How Much Power Can a Generic 500 W Power Supply Really Deliver?

[nextpage title=”Introduction”]

We decided to take a generic 500 W power supply and test it using the same methodology we use for “branded” units. The idea behind this review is to be as much educational as possible and answer a few very important questions: how much power a generic power supply can really deliver? What are the differences between a generic power supply and a “branded” unit? Is there any danger for my equipment to use a generic power supply? Why generic units cost so little? Read on and see our findings.

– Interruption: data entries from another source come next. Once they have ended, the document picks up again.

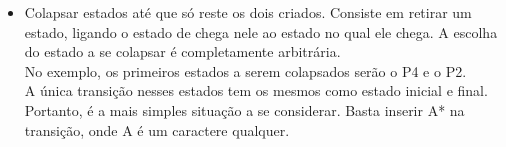 \documentclass[a4paper,10pt]{article} %
\begin{document}
\begin{itemize}
\begin{center}
\begin{figure}[!htb]
                 \end{figure}
            \end{center}
        \item Colapsar estados até que só reste os dois criados. Consiste em retirar um estado, ligando o estado de chega nele ao estado no qual ele chega. A escolha do estado a se colapsar é completamente arbitrária.\\No exemplo, os primeiros estados a serem colapsados serão o P4 e o P2.\\A única transição nesses estados tem os mesmos como estado inicial e final. Portanto, é a mais simples situação a se considerar. Basta inserir A* na transição, onde A é um caractere qualquer.

    \end{itemize}
\end{document}
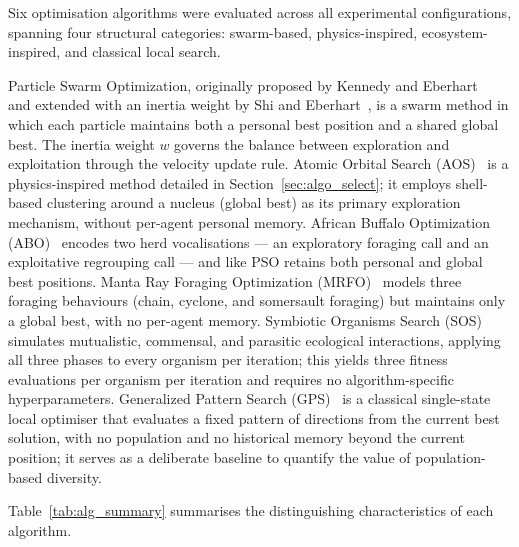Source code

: \label{sec:alg_overview}

Six optimisation algorithms were evaluated across all experimental
configurations, spanning four structural categories: swarm-based,
physics-inspired, ecosystem-inspired, and classical local search.

Particle Swarm Optimization, originally proposed by Kennedy and
Eberhart~\cite{kennedy1995} and extended with an inertia weight by Shi and
Eberhart~\cite{shi1998}, is a swarm method in which each particle maintains
both a personal best position and a shared global best. The inertia weight
$w$ governs the balance between exploration and exploitation through the
velocity update rule. Atomic Orbital Search (AOS)~\cite{azizi2021} is a
physics-inspired method detailed in Section~\ref{sec:algo_select}; it employs
shell-based clustering around a nucleus (global best) as its primary
exploration mechanism, without per-agent personal memory. African Buffalo
Optimization (ABO)~\cite{odili2015} encodes two herd vocalisations --- an
exploratory foraging call and an exploitative regrouping call --- and like
PSO retains both personal and global best positions. Manta Ray Foraging
Optimization (MRFO)~\cite{zhao2020mrfo} models three foraging behaviours
(chain, cyclone, and somersault foraging) but maintains only a global best,
with no per-agent memory. Symbiotic Organisms Search (SOS)~\cite{cheng2014}
simulates mutualistic, commensal, and parasitic ecological interactions,
applying all three phases to every organism per iteration; this yields three
fitness evaluations per organism per iteration and requires no
algorithm-specific hyperparameters. Generalized Pattern Search
(GPS)~\cite{torczon1997} is a classical single-state local optimiser that
evaluates a fixed pattern of directions from the current best solution, with
no population and no historical memory beyond the current position; it serves
as a deliberate baseline to quantify the value of population-based diversity.

Table~\ref{tab:alg_summary} summarises the distinguishing characteristics of
each algorithm.

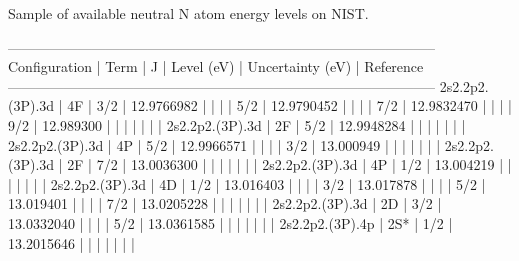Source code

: \begin{table}
		\caption{Sample of available neutral N atom energy levels on NIST.\cite{NIST_ASD}}
		\begin{verbbox}
--------------------------------------------------------------------------------------------
Configuration      | Term   |    J |            Level (eV) |   Uncertainty (eV) | Reference
--------------------------------------------------------------------------------------------
2s2.2p2.(3P).3d    | 4F     |  3/2 |          12.9766982   |                    |          
                   |        |  5/2 |          12.9790452   |                    |          
                   |        |  7/2 |          12.9832470   |                    |          
                   |        |  9/2 |          12.989300    |                    |          
                   |        |      |                       |                    |           
2s2.2p2.(3P).3d    | 2F     |  5/2 |          12.9948284   |                    |          
                   |        |      |                       |                    |           
2s2.2p2.(3P).3d    | 4P     |  5/2 |          12.9966571   |                    |          
                   |        |  3/2 |          13.000949    |                    |          
                   |        |      |                       |                    |           
2s2.2p2.(3P).3d    | 2F     |  7/2 |          13.0036300   |                    |          
                   |        |      |                       |                    |           
2s2.2p2.(3P).3d    | 4P     |  1/2 |          13.004219    |                    |          
                   |        |      |                       |                    |           
2s2.2p2.(3P).3d    | 4D     |  1/2 |          13.016403    |                    |          
                   |        |  3/2 |          13.017878    |                    |          
                   |        |  5/2 |          13.019401    |                    |          
                   |        |  7/2 |          13.0205228   |                    |          
                   |        |      |                       |                    |           
2s2.2p2.(3P).3d    | 2D     |  3/2 |          13.0332040   |                    |          
                   |        |  5/2 |          13.0361585   |                    |          
                   |        |      |                       |                    |           
2s2.2p2.(3P).4p    | 2S*    |  1/2 |          13.2015646   |                    |          
                   |        |      |                       |                    |           

\end{verbbox}
\end{table}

We call “generic” any cheap very low-end product that we can’t find out who the manufacturer is – normally because the manufacturer doesn’t want to be found! In the case of power supplies, generic units cost just a few dollars and usually come for free on low-end cases. No attention to the product finishing is given and they follow the traditional ATX layout, with an 80 mm fan on the rear and some venting holes on the front of the unit. They are smaller and far lighter than “branded” power supplies. If fact back in the days that good power supplies were hard to find one trick several technicians used to select a power supply among several was by selecting the heaviest one. They also have an AC outlet on the rear for you to connect your video monitor and this feature isn’t seen anymore on “branded” units.

Figure 1: Our generic 500 W power supply.

Figure 2: Our generic 500 W power supply.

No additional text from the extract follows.